Zwischen dem 22. September und 2. Oktober verlassen wir temporär unseren B-Movie-Trash-Weg und berichten über Filme direkt vom oder im Umfeld des Zürich Film Festival. Den Auftakt machen…
The Dirties (2013)
Im Rahmen des ZFF werden wir in den Genuss kommen „Operation Avalanche“ zu rezensieren und mit RegisseurMatt Johnson zu diskutieren. Als kleine Vorbereitungsaufgabe haben wir uns sein Erstlingswerk, einen Film über Mobbing und High-School-Shootings zu Gemüte geführt. In „The Dirties“ planen zwei Moviebuffs (Johnson und Owen Williams), an ihrer High-School einen Film zum Thema Bullying zu drehen. Das Passionsprojekt läuft aber aus dem Ruder, als sich bei einem der beiden Jungregisseure die Grenzen zwischen Realität und Fiktion langsam zu vermischen drohen. Matt Johnson, verantwortlich für Regie und Drehbuch, wählte für „The Dirties“ das Format einer Mockumentary. Im Dokumentarstil gefilmt, führt der Film die Zuschauer in die Welt der beiden Möchtegern-Filmemacher ein. Improvisierte Dialoge, Undercover-Drehs und rüttelnde Handkamera-Bilder verleihen dem Streifen einen ultra-realistischen Touch, der einen Sog entwickelt und die Zuschauer immer tiefer in die moralischen Abgründe der Protagonisten zieht. „The Dirties“ ist ein wichtiger Film zu einem wichtigen Thema. Schwarz/weiss-Zeichnung ist nicht zu finden, schwarzer Humor und tonnenweise Filmreferenzen lockern die heikle Thematik auf, ohne dabei auf ein klares Statement gegen Mobbing zu verzichten.

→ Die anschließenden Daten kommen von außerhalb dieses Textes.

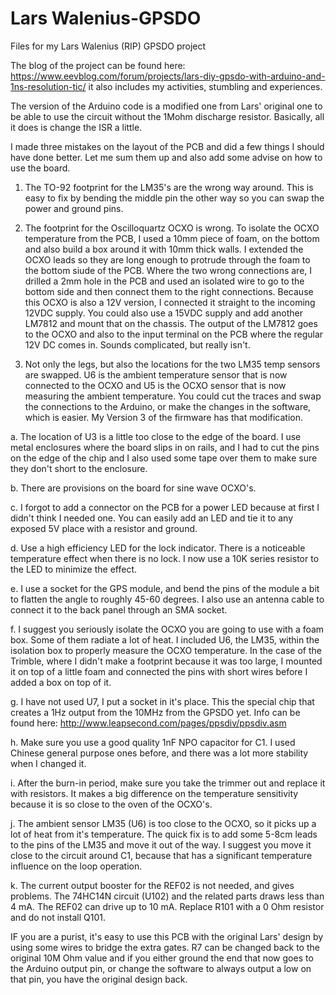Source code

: # Lars Walenius-GPSDO
Files for my Lars Walenius (RIP) GPSDO project

The blog of the project can be found here: https://www.eevblog.com/forum/projects/lars-diy-gpsdo-with-arduino-and-1ns-resolution-tic/ it also includes my activities, stumbling and experiences.

The version of the Arduino code is a modified one from Lars' original one to be able to use the circuit without the 1Mohm discharge resistor. Basically, all it does is change the ISR a little.

I made three mistakes on the layout of the PCB and did a few things I should have done better. 
Let me sum them up and also add some advise on how to use the board.
1. The TO-92 footprint for the LM35's are the wrong way around. This is easy to fix by bending the middle pin the other way so you can swap the power and ground pins.

2. The footprint for the Oscilloquartz OCXO is wrong. To isolate the OCXO temperature from the PCB, I used a 10mm piece of foam, on the bottom and also build a box around it with 10mm thick walls. I extended the OCXO leads so they are long enough to protrude through the foam to the bottom siude of the PCB. Where the two wrong connections are, I drilled a 2mm hole in the PCB and used an isolated wire to go to the bottom side and then connect them to the right connections. Because this OCXO is also a 12V version, I connected it straight to the incoming 12VDC supply. You could also use a 15VDC supply and add another LM7812 and mount that on the chassis. The output of the LM7812 goes to the OCXO and also to the input terminal on the PCB where the regular 12V DC comes in. Sounds complicated, but really isn't.

3. Not only the legs, but also the locations for the two LM35 temp sensors are swapped. U6 is the ambient temperature sensor that is now connected to the OCXO and U5 is the OCXO sensor that is now measuring the ambient temperature. You could cut the traces and swap the connections to the Arduino, or make the changes in the software, which is easier. My Version 3 of the firmware has that modification.

a. The location of U3 is a little too close to the edge of the board. I use metal enclosures where the board slips in on rails, and I had to cut the pins on the edge of the chip and I also used some tape over them to make sure they don't short to the enclosure.

b. There are provisions on the board for sine wave OCXO's.

c. I forgot to add a connector on the PCB for a power LED because at first I didn't think I needed one. You can easily add an LED and tie it to any exposed 5V place with a resistor and ground.

d. Use a high efficiency LED for the lock indicator. There is a noticeable temperature effect when there is no lock. I now use a 10K series resistor to the LED to minimize the effect.

e. I use a socket for the GPS module, and bend the pins of the module a bit to flatten the angle to roughly 45-60 degrees. I also use an antenna cable to connect it to the back panel through an SMA socket.

f. I suggest you seriously isolate the OCXO you are going to use with a foam box. Some of them radiate a lot of heat. I included U6, the LM35, within the isolation box to properly measure the OCXO temperature. In the case of the Trimble, where I didn't make a footprint because it was too large, I mounted it on top of a little foam and connected the pins with short wires before I added a box on top of it.

g. I have not used U7, I put a socket in it's place. This the special chip that creates a 1Hz output from the 10MHz from the GPSDO yet. Info can be found here: http://www.leapsecond.com/pages/ppsdiv/ppsdiv.asm

h. Make sure you use a good quality 1nF NPO capacitor for C1. I used Chinese general purpose ones before, and there was a lot more stability when I changed it.

i. After the burn-in period, make sure you take the trimmer out and replace it with resistors. It makes a big difference on the temperature sensitivity because it is so close to the oven of the OCXO's.

j. The ambient sensor LM35 (U6) is too close to the OCXO, so it picks up a lot of heat from it's temperature. The quick fix is to add some 5-8cm leads to the pins of the LM35 and move it out of the way. I suggest you move it close to the circuit around C1, because that has a significant temperature influence on the loop operation.

k. The current output booster for the REF02 is not needed, and gives problems. The 74HC14N circuit (U102) and the related parts draws less than 4 mA. The REF02 can drive up to 10 mA. Replace R101 with a 0 Ohm resistor and do not install Q101.
 

IF you are a purist, it's easy to use this PCB with the original Lars' design by using some wires to bridge the extra gates. R7 can be changed back to the original 10M Ohm value and if you either ground the end that now goes to the Arduino output pin, or change the software to always output a low on that pin, you have the original design back.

Starker Indie-Film. (See this if you like: „Man bites dog (1992)“ und „Bowling for Columbine (2002)“)
Sausage Party (2016)
Die Jungs tun es wieder. Seth Rogen, James Franco, Edward Norton, Kristen Wiig, Jonah Hill und Konsorten präsentieren den vermeintlich ersten jugendfreien Zeichentrickfilm. (Als hätte es „South Park“ nie gegeben, tsts.) „Sausage Party“ serviert den Humor unter der Gürtellinie mit animierten Würstchen und Brötchen. Zusammen mit weiteren Fast-Food-Produkten macht sich die Kalorien-Gang auf die Suche nach dem Sinn des Lebens. Richtig gelesen, „den Sinn des Lebens“. „Sausage Party“ ist glücklicherweise nur teils ein weiterer cineastischer Pubertäts-Kalauer. Klar gehört der infantile Spass zu grossen Teilen in die Rezeptur, doch will der Streifen nicht nur derbe sexistische Witze reissen, sondern versucht sich in einer mehrheitlich geglückten Metapher auf die Abhängigkeit in verschiedenen Glaubensmustern. In „Sausage Party“ ist der Garten Eden ausserhalb des Einkaufszentrums, und somit das Ziel eines jeden streng gläubigen Lebensmittels. Als aber ein Glas Honig-Senf aus ebendiesem Paradies zurück gebracht wird, stellt es mit seinem Reisebericht aus dem Jenseits den bedingungslosen Glauben jäh in Frage. „Sausage Party“ ist stolz auf sein R-Rating und zelebriert seine Vulgarität bis zum Exzess. Der Film schafft es auch, den Begriff Food-Porn komplett neu zu definieren. Es wird geflucht bis die Eiscrème schmilzt. Die Würstchen-ins-Brötchen-Witze sind zwar durchaus unterhaltsam, doch mit der Zeit auch ermüdend. Zum Glück ist der Streifen genug clever um mit gelungenen Filmreferenzen, amüsanten „Charakteren“ und der erwähnten Parodie auf Religion und dessen Nebengeräusche zu punkten. Kurzweilig, derb und gewürzt mit einer Prise Intellekt, ist „Sausage Party“ der perfekte Mitternachts-Snack. (See this if you like: „South Park (1997 bis heute)“ und „Pineapple Express (2008)“)
Swiss Army Man (2016)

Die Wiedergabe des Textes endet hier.